Top of DATA SHOWN

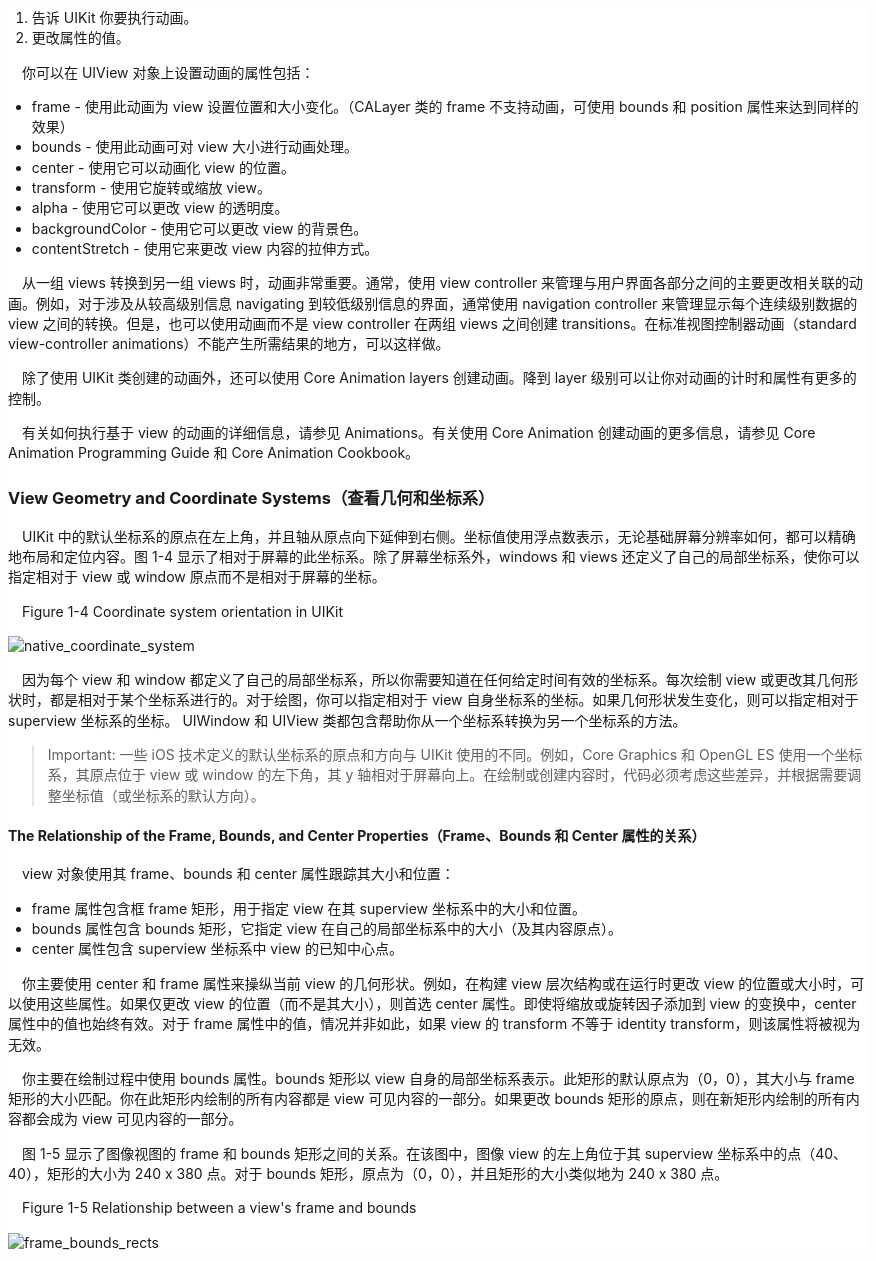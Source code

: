 1. 告诉 UIKit 你要执行动画。
2. 更改属性的值。

&emsp;你可以在 UIView 对象上设置动画的属性包括：
+ frame - 使用此动画为 view 设置位置和大小变化。（CALayer 类的 frame 不支持动画，可使用 bounds 和 position 属性来达到同样的效果）
+ bounds - 使用此动画可对 view 大小进行动画处理。
+ center - 使用它可以动画化 view 的位置。
+ transform - 使用它旋转或缩放 view。
+ alpha - 使用它可以更改 view 的透明度。
+ backgroundColor - 使用它可以更改 view 的背景色。
+ contentStretch - 使用它来更改 view 内容的拉伸方式。

&emsp;从一组 views 转换到另一组 views 时，动画非常重要。通常，使用 view controller 来管理与用户界面各部分之间的主要更改相关联的动画。例如，对于涉及从较高级别信息 navigating 到较低级别信息的界面，通常使用 navigation controller 来管理显示每个连续级别数据的 view 之间的转换。但是，也可以使用动画而不是 view controller 在两组 views 之间创建 transitions。在标准视图控制器动画（standard view-controller animations）不能产生所需结果的地方，可以这样做。

&emsp;除了使用 UIKit 类创建的动画外，还可以使用 Core Animation layers 创建动画。降到 layer 级别可以让你对动画的计时和属性有更多的控制。

&emsp;有关如何执行基于 view 的动画的详细信息，请参见 Animations。有关使用 Core Animation 创建动画的更多信息，请参见 Core Animation Programming Guide 和 Core Animation Cookbook。

### View Geometry and Coordinate Systems（查看几何和坐标系）
&emsp;UIKit 中的默认坐标系的原点在左上角，并且轴从原点向下延伸到右侧。坐标值使用浮点数表示，无论基础屏幕分辨率如何，都可以精确地布局和定位内容。图 1-4 显示了相对于屏幕的此坐标系。除了屏幕坐标系外，windows 和 views 还定义了自己的局部坐标系，使你可以指定相对于 view 或 window 原点而不是相对于屏幕的坐标。

&emsp;Figure 1-4  Coordinate system orientation in UIKit

![native_coordinate_system](https://p6-juejin.byteimg.com/tos-cn-i-k3u1fbpfcp/49aaf614797946f9bc2e7466521a8ca2~tplv-k3u1fbpfcp-watermark.image)

&emsp;因为每个 view 和 window 都定义了自己的局部坐标系，所以你需要知道在任何给定时间有效的坐标系。每次绘制 view 或更改其几何形状时，都是相对于某个坐标系进行的。对于绘图，你可以指定相对于 view 自身坐标系的坐标。如果几何形状发生变化，则可以指定相对于 superview 坐标系的坐标。 UIWindow 和 UIView 类都包含帮助你从一个坐标系转换为另一个坐标系的方法。

> Important: 一些 iOS 技术定义的默认坐标系的原点和方向与 UIKit 使用的不同。例如，Core Graphics 和 OpenGL ES 使用一个坐标系，其原点位于 view 或 window 的左下角，其 y 轴相对于屏幕向上。在绘制或创建内容时，代码必须考虑这些差异，并根据需要调整坐标值（或坐标系的默认方向）。

#### The Relationship of the Frame, Bounds, and Center Properties（Frame、Bounds 和 Center 属性的关系）
&emsp;view 对象使用其 frame、bounds 和 center 属性跟踪其大小和位置：

+ frame 属性包含框 frame 矩形，用于指定 view 在其 superview 坐标系中的大小和位置。
+ bounds 属性包含 bounds 矩形，它指定 view 在自己的局部坐标系中的大小（及其内容原点）。
+ center 属性包含 superview 坐标系中 view 的已知中心点。

&emsp;你主要使用 center 和 frame 属性来操纵当前 view 的几何形状。例如，在构建 view 层次结构或在运行时更改 view 的位置或大小时，可以使用这些属性。如果仅更改 view 的位置（而不是其大小），则首选 center 属性。即使将缩放或旋转因子添加到 view 的变换中，center 属性中的值也始终有效。对于 frame 属性中的值，情况并非如此，如果 view 的 transform 不等于 identity transform，则该属性将被视为无效。

&emsp;你主要在绘制过程中使用 bounds 属性。bounds 矩形以 view 自身的局部坐标系表示。此矩形的默认原点为（0，0），其大小与 frame 矩形的大小匹配。你在此矩形内绘制的所有内容都是 view 可见内容的一部分。如果更改 bounds 矩形的原点，则在新矩形内绘制的所有内容都会成为 view 可见内容的一部分。

&emsp;图 1-5 显示了图像视图的 frame 和 bounds 矩形之间的关系。在该图中，图像 view 的左上角位于其 superview 坐标系中的点（40、40），矩形的大小为 240 x 380 点。对于 bounds 矩形，原点为（0，0），并且矩形的大小类似地为 240 x 380 点。

&emsp;Figure 1-5  Relationship between a view's frame and bounds

![frame_bounds_rects](https://p6-juejin.byteimg.com/tos-cn-i-k3u1fbpfcp/3ccd1e9953d44905909b8c5cf40c973b~tplv-k3u1fbpfcp-watermark.image)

Bottom of DATA SHOWN

- [TASK PROMPT] When you copy the data, keep every line exact and drop the pictures.

- [RESULT OF THIS EXERCISE]
Source code

: 1. 告诉 UIKit 你要执行动画。
2. 更改属性的值。

&emsp;你可以在 UIView 对象上设置动画的属性包括：
+ frame - 使用此动画为 view 设置位置和大小变化。（CALayer 类的 frame 不支持动画，可使用 bounds 和 position 属性来达到同样的效果）
+ bounds - 使用此动画可对 view 大小进行动画处理。
+ center - 使用它可以动画化 view 的位置。
+ transform - 使用它旋转或缩放 view。
+ alpha - 使用它可以更改 view 的透明度。
+ backgroundColor - 使用它可以更改 view 的背景色。
+ contentStretch - 使用它来更改 view 内容的拉伸方式。

&emsp;从一组 views 转换到另一组 views 时，动画非常重要。通常，使用 view controller 来管理与用户界面各部分之间的主要更改相关联的动画。例如，对于涉及从较高级别信息 navigating 到较低级别信息的界面，通常使用 navigation controller 来管理显示每个连续级别数据的 view 之间的转换。但是，也可以使用动画而不是 view controller 在两组 views 之间创建 transitions。在标准视图控制器动画（standard view-controller animations）不能产生所需结果的地方，可以这样做。

&emsp;除了使用 UIKit 类创建的动画外，还可以使用 Core Animation layers 创建动画。降到 layer 级别可以让你对动画的计时和属性有更多的控制。

&emsp;有关如何执行基于 view 的动画的详细信息，请参见 Animations。有关使用 Core Animation 创建动画的更多信息，请参见 Core Animation Programming Guide 和 Core Animation Cookbook。

### View Geometry and Coordinate Systems（查看几何和坐标系）
&emsp;UIKit 中的默认坐标系的原点在左上角，并且轴从原点向下延伸到右侧。坐标值使用浮点数表示，无论基础屏幕分辨率如何，都可以精确地布局和定位内容。图 1-4 显示了相对于屏幕的此坐标系。除了屏幕坐标系外，windows 和 views 还定义了自己的局部坐标系，使你可以指定相对于 view 或 window 原点而不是相对于屏幕的坐标。

&emsp;Figure 1-4  Coordinate system orientation in UIKit

![native_coordinate_system](https://p6-juejin.byteimg.com/tos-cn-i-k3u1fbpfcp/49aaf614797946f9bc2e7466521a8ca2~tplv-k3u1fbpfcp-watermark.image)

&emsp;因为每个 view 和 window 都定义了自己的局部坐标系，所以你需要知道在任何给定时间有效的坐标系。每次绘制 view 或更改其几何形状时，都是相对于某个坐标系进行的。对于绘图，你可以指定相对于 view 自身坐标系的坐标。如果几何形状发生变化，则可以指定相对于 superview 坐标系的坐标。 UIWindow 和 UIView 类都包含帮助你从一个坐标系转换为另一个坐标系的方法。

> Important: 一些 iOS 技术定义的默认坐标系的原点和方向与 UIKit 使用的不同。例如，Core Graphics 和 OpenGL ES 使用一个坐标系，其原点位于 view 或 window 的左下角，其 y 轴相对于屏幕向上。在绘制或创建内容时，代码必须考虑这些差异，并根据需要调整坐标值（或坐标系的默认方向）。

#### The Relationship of the Frame, Bounds, and Center Properties（Frame、Bounds 和 Center 属性的关系）
&emsp;view 对象使用其 frame、bounds 和 center 属性跟踪其大小和位置：

+ frame 属性包含框 frame 矩形，用于指定 view 在其 superview 坐标系中的大小和位置。
+ bounds 属性包含 bounds 矩形，它指定 view 在自己的局部坐标系中的大小（及其内容原点）。
+ center 属性包含 superview 坐标系中 view 的已知中心点。

&emsp;你主要使用 center 和 frame 属性来操纵当前 view 的几何形状。例如，在构建 view 层次结构或在运行时更改 view 的位置或大小时，可以使用这些属性。如果仅更改 view 的位置（而不是其大小），则首选 center 属性。即使将缩放或旋转因子添加到 view 的变换中，center 属性中的值也始终有效。对于 frame 属性中的值，情况并非如此，如果 view 的 transform 不等于 identity transform，则该属性将被视为无效。

&emsp;你主要在绘制过程中使用 bounds 属性。bounds 矩形以 view 自身的局部坐标系表示。此矩形的默认原点为（0，0），其大小与 frame 矩形的大小匹配。你在此矩形内绘制的所有内容都是 view 可见内容的一部分。如果更改 bounds 矩形的原点，则在新矩形内绘制的所有内容都会成为 view 可见内容的一部分。

&emsp;图 1-5 显示了图像视图的 frame 和 bounds 矩形之间的关系。在该图中，图像 view 的左上角位于其 superview 坐标系中的点（40、40），矩形的大小为 240 x 380 点。对于 bounds 矩形，原点为（0，0），并且矩形的大小类似地为 240 x 380 点。

&emsp;Figure 1-5  Relationship between a view's frame and bounds

![frame_bounds_rects](https://p6-juejin.byteimg.com/tos-cn-i-k3u1fbpfcp/3ccd1e9953d44905909b8c5cf40c973b~tplv-k3u1fbpfcp-watermark.image)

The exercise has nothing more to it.